Ozone treatment also increased ammonia–N concentrations by 14% and production of branched-chain VFAs, indicating enhanced protein degradation and amino acid deamination, processes that provide growth factors essential for cellulolytic bacteria [51,52]. Despite these changes, ruminal pH remained stable and within the optimal physiological range for rumen function (6.0 to 7.0) [53], indicating that ozone treatment enhanced rumen fermentability of artichoke wastes without compromising ruminal stability.

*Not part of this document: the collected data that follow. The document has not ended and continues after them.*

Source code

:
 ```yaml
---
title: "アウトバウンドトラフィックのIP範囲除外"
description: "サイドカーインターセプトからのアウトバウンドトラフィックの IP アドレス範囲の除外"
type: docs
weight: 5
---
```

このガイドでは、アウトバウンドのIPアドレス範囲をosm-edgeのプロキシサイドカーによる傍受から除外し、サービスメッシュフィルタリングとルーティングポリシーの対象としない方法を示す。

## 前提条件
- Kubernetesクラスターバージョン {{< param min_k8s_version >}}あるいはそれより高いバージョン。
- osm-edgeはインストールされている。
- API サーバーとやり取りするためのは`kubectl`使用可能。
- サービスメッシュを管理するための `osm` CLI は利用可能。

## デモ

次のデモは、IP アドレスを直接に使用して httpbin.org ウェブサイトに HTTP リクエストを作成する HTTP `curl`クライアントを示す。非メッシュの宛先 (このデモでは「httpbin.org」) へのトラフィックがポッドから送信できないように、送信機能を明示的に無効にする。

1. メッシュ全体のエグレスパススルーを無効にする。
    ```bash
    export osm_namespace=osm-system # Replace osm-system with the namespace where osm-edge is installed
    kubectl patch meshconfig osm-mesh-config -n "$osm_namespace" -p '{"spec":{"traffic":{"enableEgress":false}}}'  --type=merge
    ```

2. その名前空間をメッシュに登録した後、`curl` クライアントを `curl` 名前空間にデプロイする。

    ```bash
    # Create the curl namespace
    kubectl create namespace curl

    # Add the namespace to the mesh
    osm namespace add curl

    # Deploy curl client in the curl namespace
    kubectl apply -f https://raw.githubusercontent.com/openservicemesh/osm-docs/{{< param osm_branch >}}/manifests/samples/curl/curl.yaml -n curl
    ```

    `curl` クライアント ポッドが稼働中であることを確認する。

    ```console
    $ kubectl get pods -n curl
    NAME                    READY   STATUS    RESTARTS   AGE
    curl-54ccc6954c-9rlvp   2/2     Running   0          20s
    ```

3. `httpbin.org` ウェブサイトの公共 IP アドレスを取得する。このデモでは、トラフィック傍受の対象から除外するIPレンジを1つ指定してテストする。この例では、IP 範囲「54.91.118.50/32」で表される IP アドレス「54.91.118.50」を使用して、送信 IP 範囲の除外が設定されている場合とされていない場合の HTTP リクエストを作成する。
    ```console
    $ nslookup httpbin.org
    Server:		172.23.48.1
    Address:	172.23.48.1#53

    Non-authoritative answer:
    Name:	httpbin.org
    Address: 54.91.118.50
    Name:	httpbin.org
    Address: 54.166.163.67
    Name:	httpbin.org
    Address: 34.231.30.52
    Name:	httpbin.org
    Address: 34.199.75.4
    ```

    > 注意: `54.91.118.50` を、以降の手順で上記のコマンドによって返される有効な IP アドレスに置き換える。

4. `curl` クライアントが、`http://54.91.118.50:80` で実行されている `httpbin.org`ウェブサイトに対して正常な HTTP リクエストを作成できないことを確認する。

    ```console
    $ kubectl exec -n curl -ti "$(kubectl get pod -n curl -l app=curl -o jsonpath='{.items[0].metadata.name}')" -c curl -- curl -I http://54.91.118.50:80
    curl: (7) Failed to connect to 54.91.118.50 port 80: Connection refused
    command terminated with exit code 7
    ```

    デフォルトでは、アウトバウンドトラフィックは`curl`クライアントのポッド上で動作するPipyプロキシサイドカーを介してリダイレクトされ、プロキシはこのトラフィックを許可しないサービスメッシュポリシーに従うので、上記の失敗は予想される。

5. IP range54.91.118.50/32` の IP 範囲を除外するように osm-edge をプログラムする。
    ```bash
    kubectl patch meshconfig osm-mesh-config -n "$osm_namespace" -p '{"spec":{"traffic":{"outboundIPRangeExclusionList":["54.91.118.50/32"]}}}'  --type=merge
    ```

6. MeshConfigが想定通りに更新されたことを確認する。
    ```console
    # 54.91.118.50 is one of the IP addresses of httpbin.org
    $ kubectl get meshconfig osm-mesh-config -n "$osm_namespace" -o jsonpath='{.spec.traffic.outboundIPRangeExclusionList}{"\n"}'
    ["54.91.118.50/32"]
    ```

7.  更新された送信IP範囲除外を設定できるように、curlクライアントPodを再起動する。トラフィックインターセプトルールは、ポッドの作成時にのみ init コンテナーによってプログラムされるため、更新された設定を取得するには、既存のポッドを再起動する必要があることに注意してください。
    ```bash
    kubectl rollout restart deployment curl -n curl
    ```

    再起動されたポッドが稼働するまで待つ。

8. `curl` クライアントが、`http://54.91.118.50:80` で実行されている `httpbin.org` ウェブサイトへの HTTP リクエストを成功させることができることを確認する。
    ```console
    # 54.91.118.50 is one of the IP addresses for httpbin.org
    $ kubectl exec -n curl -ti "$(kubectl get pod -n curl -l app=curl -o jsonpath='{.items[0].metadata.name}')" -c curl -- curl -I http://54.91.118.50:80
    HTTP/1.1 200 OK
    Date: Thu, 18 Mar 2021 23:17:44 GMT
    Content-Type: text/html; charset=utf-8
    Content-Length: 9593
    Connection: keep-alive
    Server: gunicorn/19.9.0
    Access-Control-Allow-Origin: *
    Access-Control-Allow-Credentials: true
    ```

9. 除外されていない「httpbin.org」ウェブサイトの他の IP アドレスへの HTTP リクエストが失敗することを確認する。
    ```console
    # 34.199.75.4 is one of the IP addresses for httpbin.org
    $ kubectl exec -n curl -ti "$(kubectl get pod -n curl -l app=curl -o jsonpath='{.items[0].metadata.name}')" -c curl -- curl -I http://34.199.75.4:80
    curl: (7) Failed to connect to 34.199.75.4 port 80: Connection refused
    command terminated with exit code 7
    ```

By contrast, treatment of artichoke wastes with EFEs alone had no effect on chemical composition or ruminal fermentation. This limited efficacy is consistent with previous studies on lignin-rich substrates such as extracted olive cake, where high lignin content hinders EFE efficiency [23]. However, when EFEs were applied after ozone pretreatment, NDF content of artichoke wastes was further reduced (−7%) and ADF (−5%), while their NFC content increased by 21% compared to artichoke wastes treated only by ozone. Consistent with our findings, previous studies proved that ozone pretreatment has been shown to enhance enzymatic saccharification of bagasse and straw [54] and to increase hydrolysis yields in wheat and rye straws [55] due to the ability of ozone pretreatment to disrupt lignin and increase substrate porosity, creating new hydrolysis sites that accelerate and improve the ability of EFE to hydrolyze polysaccharides [54]. These improvements stimulated ruminal microbial activity beyond that achieved with ozone treatment alone, increasing bacterial counts by 21% and enhancing fibrolytic enzyme activity (xylanase by 11%, endoglucanase by 10%), and led to higher ruminal fermentation and degradation efficiency of artichoke wastes, with potential gas production increasing by 13%, DMD by 8%, NDFD by 7%, and VFA production by 6%. Notably, the VFA profile remained stable, indicating that the synergistic treatment enhanced ruminal fermentability and degradability of artichoke wastes without disrupting ruminal fermentation balance. Although this dual process caused a modest reduction in ruminal pH compared to untreated controls, values remained within the normal physiological range [53], confirming that ruminal health was not compromised.

5. Conclusions

Ozone pretreatment improved the nutritional and fermentative value of artichoke wastes, enhancing microbial activity, enzyme function, and fiber degradability. EFEs alone were ineffective, but their application following ozone pretreatment further boosted ruminal fermentation. This combined approach provides a practical strategy to valorize artichoke wastes as a cost-effective feed resource, contributing to waste reduction and circular bioeconomy goals. Future in vivo studies are warranted to confirm these findings and evaluate their impact on animal performance and health.